Server rejects the certificate even though TrustedUserCAKeys looks right. The most common cause is a principal mismatch — the -n value used when signing doesn’t appear in the server’s AuthorizedPrincipalsFile for that account, or the file path in AuthorizedPrincipalsFile %u doesn’t actually resolve to a file that exists for the login user. Double-check the exact principal string on both sides; it’s case-sensitive and a common typo source.
Client doesn’t seem to use the certificate at all, falls back to plain key auth or fails. The cert file needs to be named <keyname>-cert.pub and live in the same directory as the private key it corresponds to — ssh-keygen -s produces this automatically if you don’t override -O, but a renamed or moved cert file won’t be picked up implicitly. Confirm with ssh -v and look for “Offering public key” versus “Offering certificate” in the verbose output.

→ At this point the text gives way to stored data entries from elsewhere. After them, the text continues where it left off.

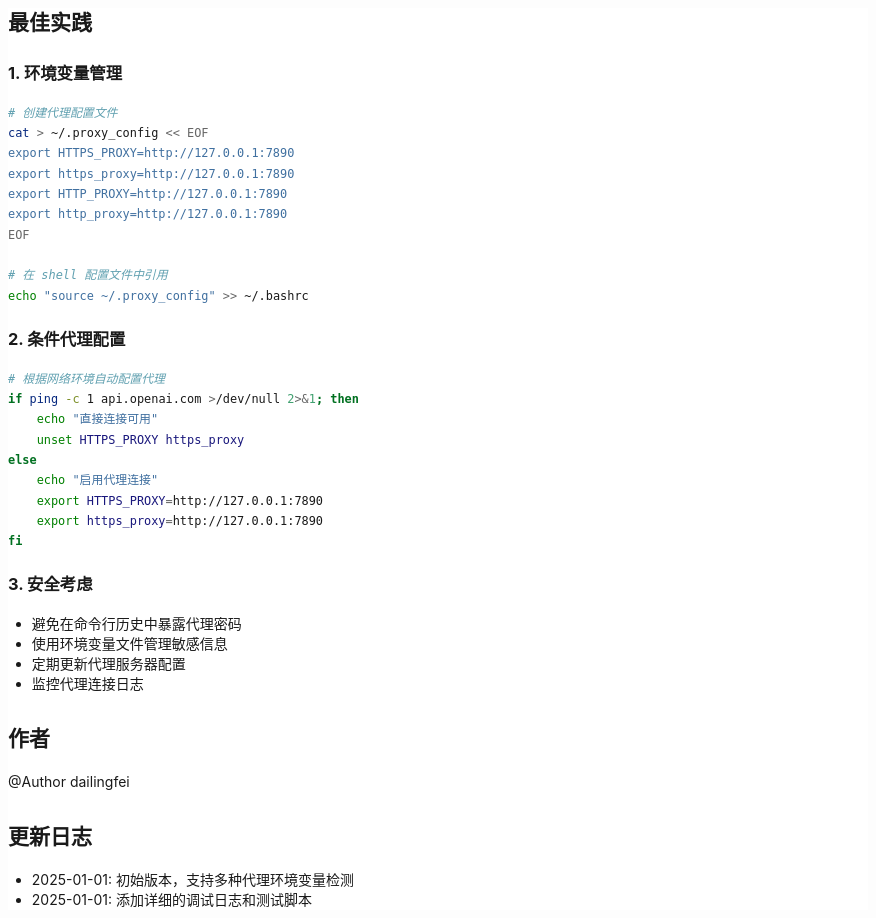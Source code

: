 ## 最佳实践

### 1. 环境变量管理

```bash
# 创建代理配置文件
cat > ~/.proxy_config << EOF
export HTTPS_PROXY=http://127.0.0.1:7890
export https_proxy=http://127.0.0.1:7890
export HTTP_PROXY=http://127.0.0.1:7890
export http_proxy=http://127.0.0.1:7890
EOF

# 在 shell 配置文件中引用
echo "source ~/.proxy_config" >> ~/.bashrc
```

### 2. 条件代理配置

```bash
# 根据网络环境自动配置代理
if ping -c 1 api.openai.com >/dev/null 2>&1; then
    echo "直接连接可用"
    unset HTTPS_PROXY https_proxy
else
    echo "启用代理连接"
    export HTTPS_PROXY=http://127.0.0.1:7890
    export https_proxy=http://127.0.0.1:7890
fi
```

### 3. 安全考虑

- 避免在命令行历史中暴露代理密码
- 使用环境变量文件管理敏感信息
- 定期更新代理服务器配置
- 监控代理连接日志

## 作者

@Author dailingfei

## 更新日志

- 2025-01-01: 初始版本，支持多种代理环境变量检测
- 2025-01-01: 添加详细的调试日志和测试脚本 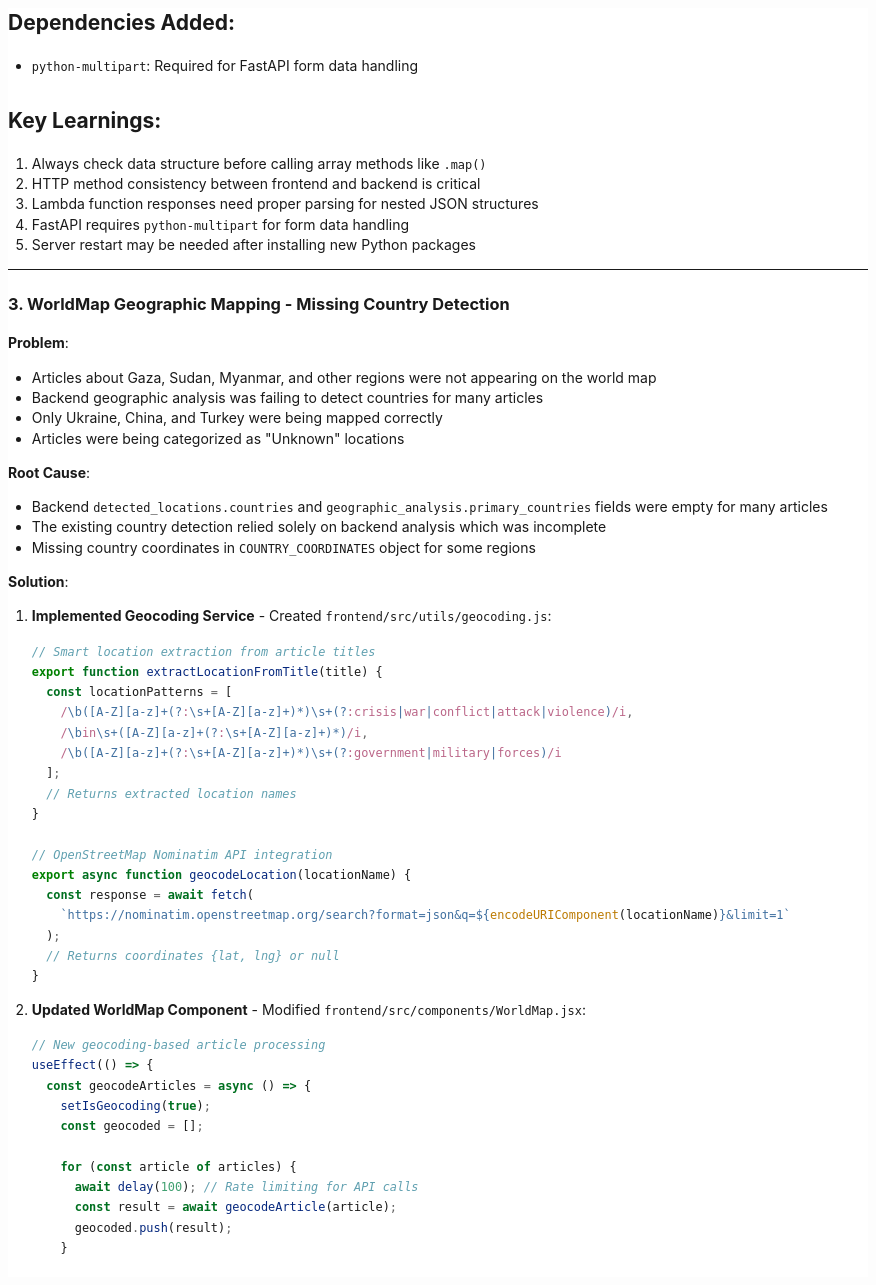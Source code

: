 
## Dependencies Added:
- `python-multipart`: Required for FastAPI form data handling

## Key Learnings:
1. Always check data structure before calling array methods like `.map()`
2. HTTP method consistency between frontend and backend is critical
3. Lambda function responses need proper parsing for nested JSON structures
4. FastAPI requires `python-multipart` for form data handling
5. Server restart may be needed after installing new Python packages

---

### 3. WorldMap Geographic Mapping - Missing Country Detection

**Problem**: 
- Articles about Gaza, Sudan, Myanmar, and other regions were not appearing on the world map
- Backend geographic analysis was failing to detect countries for many articles
- Only Ukraine, China, and Turkey were being mapped correctly
- Articles were being categorized as "Unknown" locations

**Root Cause**:
- Backend `detected_locations.countries` and `geographic_analysis.primary_countries` fields were empty for many articles
- The existing country detection relied solely on backend analysis which was incomplete
- Missing country coordinates in `COUNTRY_COORDINATES` object for some regions

**Solution**:
1. **Implemented Geocoding Service** - Created `frontend/src/utils/geocoding.js`:
   ```javascript
   // Smart location extraction from article titles
   export function extractLocationFromTitle(title) {
     const locationPatterns = [
       /\b([A-Z][a-z]+(?:\s+[A-Z][a-z]+)*)\s+(?:crisis|war|conflict|attack|violence)/i,
       /\bin\s+([A-Z][a-z]+(?:\s+[A-Z][a-z]+)*)/i,
       /\b([A-Z][a-z]+(?:\s+[A-Z][a-z]+)*)\s+(?:government|military|forces)/i
     ];
     // Returns extracted location names
   }

   // OpenStreetMap Nominatim API integration
   export async function geocodeLocation(locationName) {
     const response = await fetch(
       `https://nominatim.openstreetmap.org/search?format=json&q=${encodeURIComponent(locationName)}&limit=1`
     );
     // Returns coordinates {lat, lng} or null
   }
   ```

2. **Updated WorldMap Component** - Modified `frontend/src/components/WorldMap.jsx`:
   ```javascript
   // New geocoding-based article processing
   useEffect(() => {
     const geocodeArticles = async () => {
       setIsGeocoding(true);
       const geocoded = [];
       
       for (const article of articles) {
         await delay(100); // Rate limiting for API calls
         const result = await geocodeArticle(article);
         geocoded.push(result);
       }
       
   ```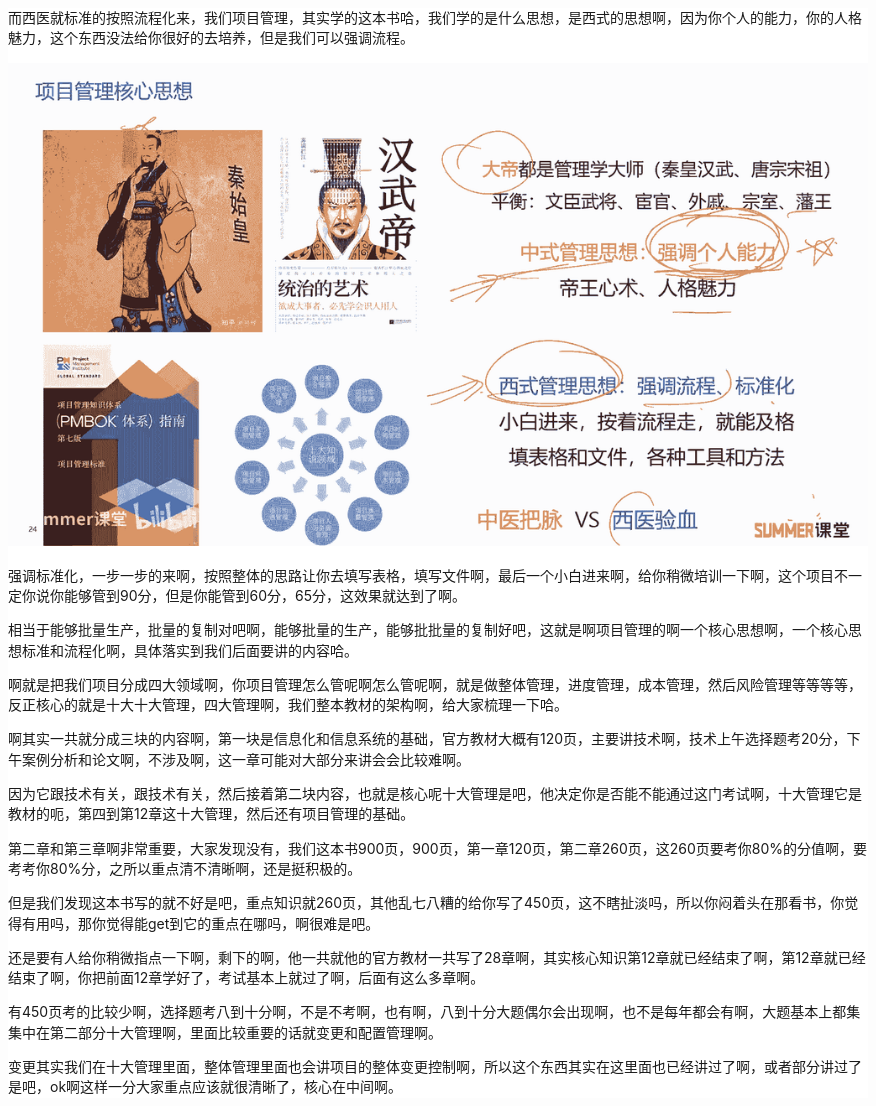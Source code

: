 而西医就标准的按照流程化来，我们项目管理，其实学的这本书哈，我们学的是什么思想，是西式的思想啊，因为你个人的能力，你的人格魅力，这个东西没法给你很好的去培养，但是我们可以强调流程。



![](img/8d3d172cf1f26eb48c46e29f55869639_43.png)

强调标准化，一步一步的来啊，按照整体的思路让你去填写表格，填写文件啊，最后一个小白进来啊，给你稍微培训一下啊，这个项目不一定你说你能够管到90分，但是你能管到60分，65分，这效果就达到了啊。

相当于能够批量生产，批量的复制对吧啊，能够批量的生产，能够批批量的复制好吧，这就是啊项目管理的啊一个核心思想啊，一个核心思想标准和流程化啊，具体落实到我们后面要讲的内容哈。

啊就是把我们项目分成四大领域啊，你项目管理怎么管呢啊怎么管呢啊，就是做整体管理，进度管理，成本管理，然后风险管理等等等等，反正核心的就是十大十大管理，四大管理啊，我们整本教材的架构啊，给大家梳理一下哈。

啊其实一共就分成三块的内容啊，第一块是信息化和信息系统的基础，官方教材大概有120页，主要讲技术啊，技术上午选择题考20分，下午案例分析和论文啊，不涉及啊，这一章可能对大部分来讲会会比较难啊。

因为它跟技术有关，跟技术有关，然后接着第二块内容，也就是核心呢十大管理是吧，他决定你是否能不能通过这门考试啊，十大管理它是教材的呃，第四到第12章这十大管理，然后还有项目管理的基础。

第二章和第三章啊非常重要，大家发现没有，我们这本书900页，900页，第一章120页，第二章260页，这260页要考你80%的分值啊，要考考你80%分，之所以重点清不清晰啊，还是挺积极的。

但是我们发现这本书写的就不好是吧，重点知识就260页，其他乱七八糟的给你写了450页，这不瞎扯淡吗，所以你闷着头在那看书，你觉得有用吗，那你觉得能get到它的重点在哪吗，啊很难是吧。

还是要有人给你稍微指点一下啊，剩下的啊，他一共就他的官方教材一共写了28章啊，其实核心知识第12章就已经结束了啊，第12章就已经结束了啊，你把前面12章学好了，考试基本上就过了啊，后面有这么多章啊。

有450页考的比较少啊，选择题考八到十分啊，不是不考啊，也有啊，八到十分大题偶尔会出现啊，也不是每年都会有啊，大题基本上都集集中在第二部分十大管理啊，里面比较重要的话就变更和配置管理啊。

变更其实我们在十大管理里面，整体管理里面也会讲项目的整体变更控制啊，所以这个东西其实在这里面也已经讲过了啊，或者部分讲过了是吧，ok啊这样一分大家重点应该就很清晰了，核心在中间啊。


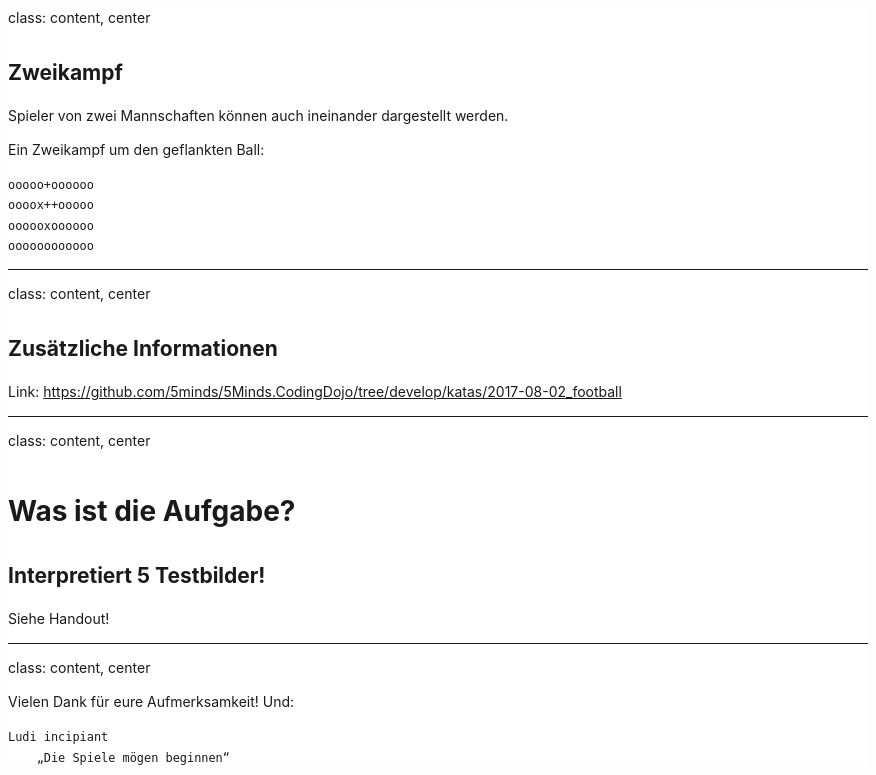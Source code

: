 
class: content, center

## Zweikampf

Spieler von zwei Mannschaften können auch ineinander dargestellt werden. 

Ein Zweikampf um den geflankten Ball:

```
ooooo+oooooo
oooox++ooooo
oooooxoooooo
oooooooooooo
```

---

class: content, center

## Zusätzliche Informationen

Link: 
https://github.com/5minds/5Minds.CodingDojo/tree/develop/katas/2017-08-02_football

---

class: content, center

# Was ist die Aufgabe?

## Interpretiert 5 Testbilder!

Siehe Handout! 

---

class: content, center

Vielen Dank für eure Aufmerksamkeit! Und:

```
Ludi incipiant
    „Die Spiele mögen beginnen“
```
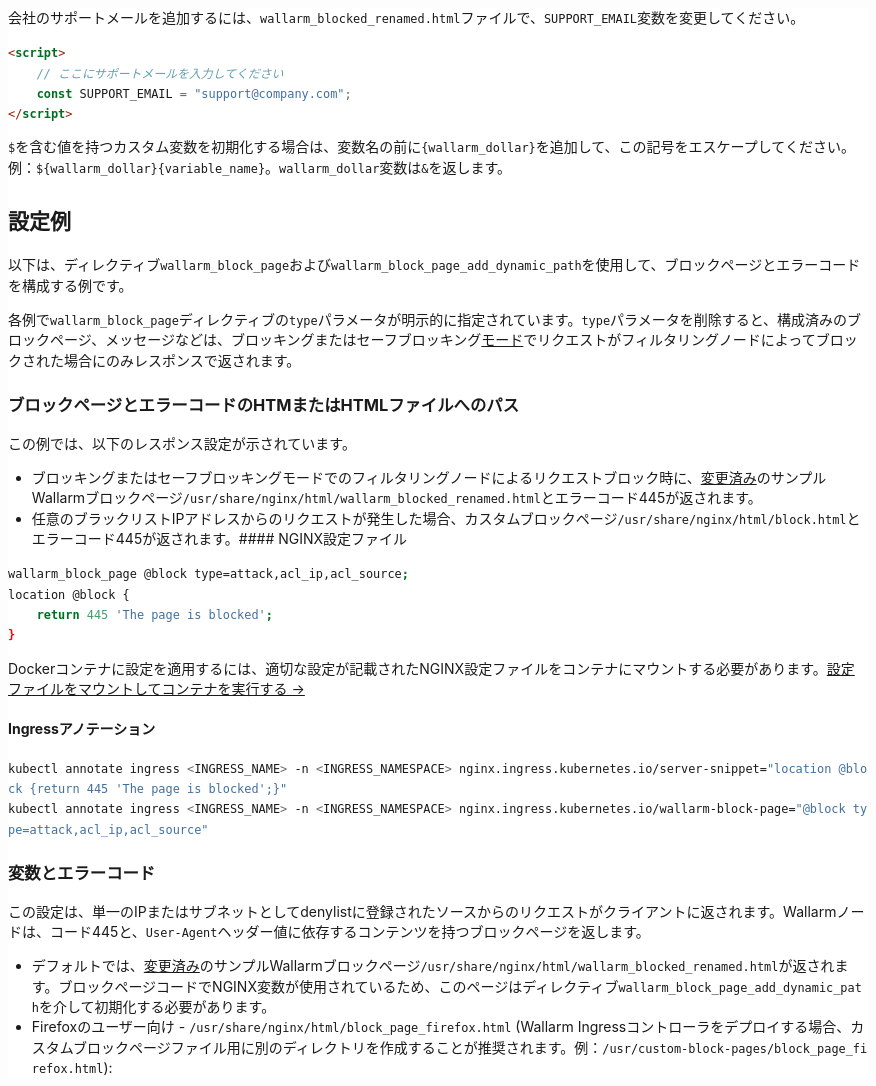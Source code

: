 会社のサポートメールを追加するには、`wallarm_blocked_renamed.html`ファイルで、`SUPPORT_EMAIL`変数を変更してください。

```html
<script>
    // ここにサポートメールを入力してください
    const SUPPORT_EMAIL = "support@company.com";
</script>
```

`$`を含む値を持つカスタム変数を初期化する場合は、変数名の前に`{wallarm_dollar}`を追加して、この記号をエスケープしてください。例：`${wallarm_dollar}{variable_name}`。`wallarm_dollar`変数は`&`を返します。

## 設定例

以下は、ディレクティブ`wallarm_block_page`および`wallarm_block_page_add_dynamic_path`を使用して、ブロックページとエラーコードを構成する例です。

各例で`wallarm_block_page`ディレクティブの`type`パラメータが明示的に指定されています。`type`パラメータを削除すると、構成済みのブロックページ、メッセージなどは、ブロッキングまたはセーフブロッキング[モード](../configure-wallarm-mode.ja.md)でリクエストがフィルタリングノードによってブロックされた場合にのみレスポンスで返されます。

### ブロックページとエラーコードのHTMまたはHTMLファイルへのパス

この例では、以下のレスポンス設定が示されています。

* ブロッキングまたはセーフブロッキングモードでのフィルタリングノードによるリクエストブロック時に、[変更済み](#customizing-sample-blocking-page)のサンプルWallarmブロックページ`/usr/share/nginx/html/wallarm_blocked_renamed.html`とエラーコード445が返されます。
* 任意のブラックリストIPアドレスからのリクエストが発生した場合、カスタムブロックページ`/usr/share/nginx/html/block.html`とエラーコード445が返されます。#### NGINX設定ファイル

```bash
wallarm_block_page @block type=attack,acl_ip,acl_source;
location @block {
    return 445 'The page is blocked';
}
```

Dockerコンテナに設定を適用するには、適切な設定が記載されたNGINX設定ファイルをコンテナにマウントする必要があります。[設定ファイルをマウントしてコンテナを実行する →](../installation-docker-en.ja.md#run-the-container-mounting-the-configuration-file)

#### Ingressアノテーション

```bash
kubectl annotate ingress <INGRESS_NAME> -n <INGRESS_NAMESPACE> nginx.ingress.kubernetes.io/server-snippet="location @block {return 445 'The page is blocked';}"
kubectl annotate ingress <INGRESS_NAME> -n <INGRESS_NAMESPACE> nginx.ingress.kubernetes.io/wallarm-block-page="@block type=attack,acl_ip,acl_source"
```

### 変数とエラーコード

この設定は、単一のIPまたはサブネットとしてdenylistに登録されたソースからのリクエストがクライアントに返されます。Wallarmノードは、コード445と、`User-Agent`ヘッダー値に依存するコンテンツを持つブロックページを返します。

* デフォルトでは、[変更済み](#customizing-sample-blocking-page)のサンプルWallarmブロックページ`/usr/share/nginx/html/wallarm_blocked_renamed.html`が返されます。ブロックページコードでNGINX変数が使用されているため、このページはディレクティブ`wallarm_block_page_add_dynamic_path`を介して初期化する必要があります。
* Firefoxのユーザー向け - `/usr/share/nginx/html/block_page_firefox.html` (Wallarm Ingressコントローラをデプロイする場合、カスタムブロックページファイル用に別のディレクトリを作成することが推奨されます。例：`/usr/custom-block-pages/block_page_firefox.html`):
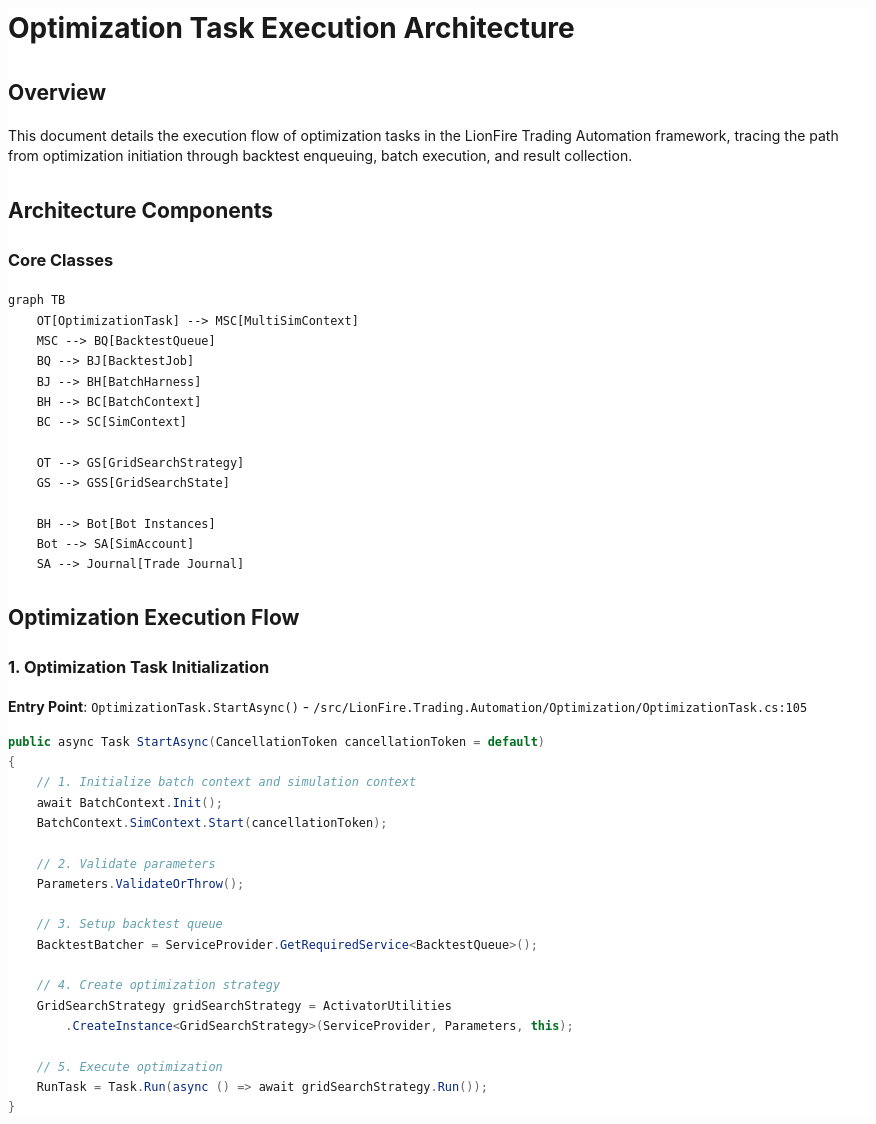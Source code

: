 # Optimization Task Execution Architecture

## Overview

This document details the execution flow of optimization tasks in the LionFire Trading Automation framework, tracing the path from optimization initiation through backtest enqueuing, batch execution, and result collection.

## Architecture Components

### Core Classes

```mermaid
graph TB
    OT[OptimizationTask] --> MSC[MultiSimContext]
    MSC --> BQ[BacktestQueue]
    BQ --> BJ[BacktestJob]
    BJ --> BH[BatchHarness]
    BH --> BC[BatchContext]
    BC --> SC[SimContext]
    
    OT --> GS[GridSearchStrategy]
    GS --> GSS[GridSearchState]
    
    BH --> Bot[Bot Instances]
    Bot --> SA[SimAccount]
    SA --> Journal[Trade Journal]
```

## Optimization Execution Flow

### 1. Optimization Task Initialization

**Entry Point**: `OptimizationTask.StartAsync()` - `/src/LionFire.Trading.Automation/Optimization/OptimizationTask.cs:105`

```csharp
public async Task StartAsync(CancellationToken cancellationToken = default)
{
    // 1. Initialize batch context and simulation context
    await BatchContext.Init();
    BatchContext.SimContext.Start(cancellationToken);
    
    // 2. Validate parameters
    Parameters.ValidateOrThrow();
    
    // 3. Setup backtest queue
    BacktestBatcher = ServiceProvider.GetRequiredService<BacktestQueue>();
    
    // 4. Create optimization strategy
    GridSearchStrategy gridSearchStrategy = ActivatorUtilities
        .CreateInstance<GridSearchStrategy>(ServiceProvider, Parameters, this);
    
    // 5. Execute optimization
    RunTask = Task.Run(async () => await gridSearchStrategy.Run());
}
```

Lost the CA private key. There’s no recovery — that’s the nature of holding the trust root. Every server needs its TrustedUserCAKeys/HostCertificate reconfigured to a new CA, and every user needs a freshly signed certificate. This is exactly why the CA key deserves stronger protection (offline storage, a passphrase, ideally a hardware token) than any individual user key ever would — losing one user’s key is an inconvenience, losing the CA is a full re-provisioning exercise.
Automation/CI needs a cert and can’t type a passphrase interactively. Keep a separate, narrowly-scoped signing credential for automated signing — either a CA key with no passphrase kept in a properly access-controlled secrets store, or better, a short-lived signing service that itself authenticates before it’ll sign. Don’t reuse your personal interactive CA key for scripted signing; the blast radius of a leaked automation credential should be as small as you can make it.
Is it worth it
For one or two personal boxes, plain authorized_keys is genuinely fine — the maintenance burden this solves barely exists at that scale, and setting up a CA is more ceremony than the problem warrants. The value shows up once you’re managing enough machines that the “did I remove that old key everywhere” question stops having a confident answer, or once you’ve got other people (even just future-you on a new laptop) needing access without a manual per-server onboarding step each time.
The genuine win is that revocation becomes a non-event — it’s just time passing — rather than an audit you have to remember to run. If you’re already comfortable with normal SSH key authentication and manage more than a handful of hosts, this is the natural next step up, and it pairs well with the rest of a hardened baseline from the SSH hardening guide — password auth off, certs on, and one CA key to worry about instead of a sprawling list of individually-trusted keys.